* [TASK DIRECTIONS]:
Starting with the first line below, extract each line through the one that contains "函数要求集合中的元素是数，而映射可以是任意数学对象", inclusive, excluding pictures.

* [TASK DATA]:
---------------
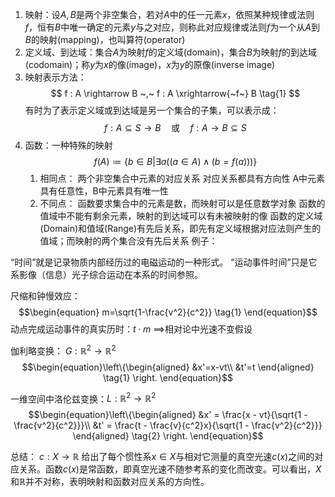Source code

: 1. 映射：设$A,B$是两个非空集合，若对$A$中的任一元素$x$，依照某种规律或法则$f$，恒有$B$中唯一确定的元素$y$与之对应，则称此对应规律或法则$f$为一个从$A$到$B$的映射(mapping)，也叫算符(operator)
2. 定义域、到达域：集合$A$为映射$f$的定义域(domain)，集合$B$为映射$f$的到达域(codomain)；称$y$为$x$的像(image)，$x$为$y$的原像(inverse image)
3. 映射表示方法：
	$$ f : A \rightarrow B ~,~ f : A \xrightarrow{~f~} B \tag{1} $$
	 有时为了表示定义域或到达域是另一个集合的子集，可以表示成：
	  $$ f: A\subseteq S \to B \quad\text{或}\quad f: A \to B \subseteq S \tag{2} $$
4. 函数：一种特殊的映射
	$$ f(A)\coloneqq \{b \in B|\exists a((a \in A)\land (b=f(a))) \} \tag{3} $$
	1. 相同点：
		 两个非空集合中元素的对应关系
		   对应关系都具有方向性
		A中元素具有任意性，B中元素具有唯一性
	  2. 不同点：
		   函数要求集合中的元素是数，而映射可以是任意数学对象
		 函数的值域中不能有剩余元素，映射的到达域可以有未被映射的像
		   函数的定义域(Domain)和值域(Range)有先后关系，即先有定义域根据对应法则产生的值域；而映射的两个集合没有先后关系
例子：

“时间”就是记录物质内部经历过的电磁运动的一种形式。
“运动事件时间”只是它系影像（信息）光子综合运动在本系的时间参照。

尺缩和钟慢效应：
$$\begin{equation}
m=\sqrt{1-\frac{v^2}{c^2}} \tag{1}
\end{equation}$$
动点完成运动事件的真实历时：$t \cdot m$
$\implies$相对论中光速不变假设

伽利略变换： $G:\mathbb{R}^2 \rightarrow \mathbb{R}^2$
$$\begin{equation}\left\{\begin{aligned}
&x'=x-vt\\
&t'=t
\end{aligned} \tag{1} \right. \end{equation}$$

一维空间中洛伦兹变换：$L:\mathbb{R}^2 \rightarrow \mathbb{R}^2$
$$\begin{equation}\left\{\begin{aligned} 
&x' = \frac{x - vt}{\sqrt{1 - \frac{v^2}{c^2}}}\\
&t' = \frac{t - \frac{v}{c^2}x}{\sqrt{1 - \frac{v^2}{c^2}}} 
\end{aligned} \tag{2} \right. \end{equation}$$

总结：
	$c:X \rightarrow \mathbb{R}$ 给出了每个惯性系$x \in X$与相对它测量的真空光速$c(x)$之间的对应关系。函数$c(x)$是常函数，即真空光速不随参考系的变化而改变。可以看出，$X$和$\mathbb{R}$并不对称，表明映射和函数对应关系的方向性。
---------------
* [YOUR SOLUTION]:
Source code

: 1. 映射：设$A,B$是两个非空集合，若对$A$中的任一元素$x$，依照某种规律或法则$f$，恒有$B$中唯一确定的元素$y$与之对应，则称此对应规律或法则$f$为一个从$A$到$B$的映射(mapping)，也叫算符(operator)
2. 定义域、到达域：集合$A$为映射$f$的定义域(domain)，集合$B$为映射$f$的到达域(codomain)；称$y$为$x$的像(image)，$x$为$y$的原像(inverse image)
3. 映射表示方法：
	$$ f : A \rightarrow B ~,~ f : A \xrightarrow{~f~} B \tag{1} $$
	 有时为了表示定义域或到达域是另一个集合的子集，可以表示成：
	  $$ f: A\subseteq S \to B \quad\text{或}\quad f: A \to B \subseteq S \tag{2} $$
4. 函数：一种特殊的映射
	$$ f(A)\coloneqq \{b \in B|\exists a((a \in A)\land (b=f(a))) \} \tag{3} $$
	1. 相同点：
		 两个非空集合中元素的对应关系
		   对应关系都具有方向性
		A中元素具有任意性，B中元素具有唯一性
	  2. 不同点：
		   函数要求集合中的元素是数，而映射可以是任意数学对象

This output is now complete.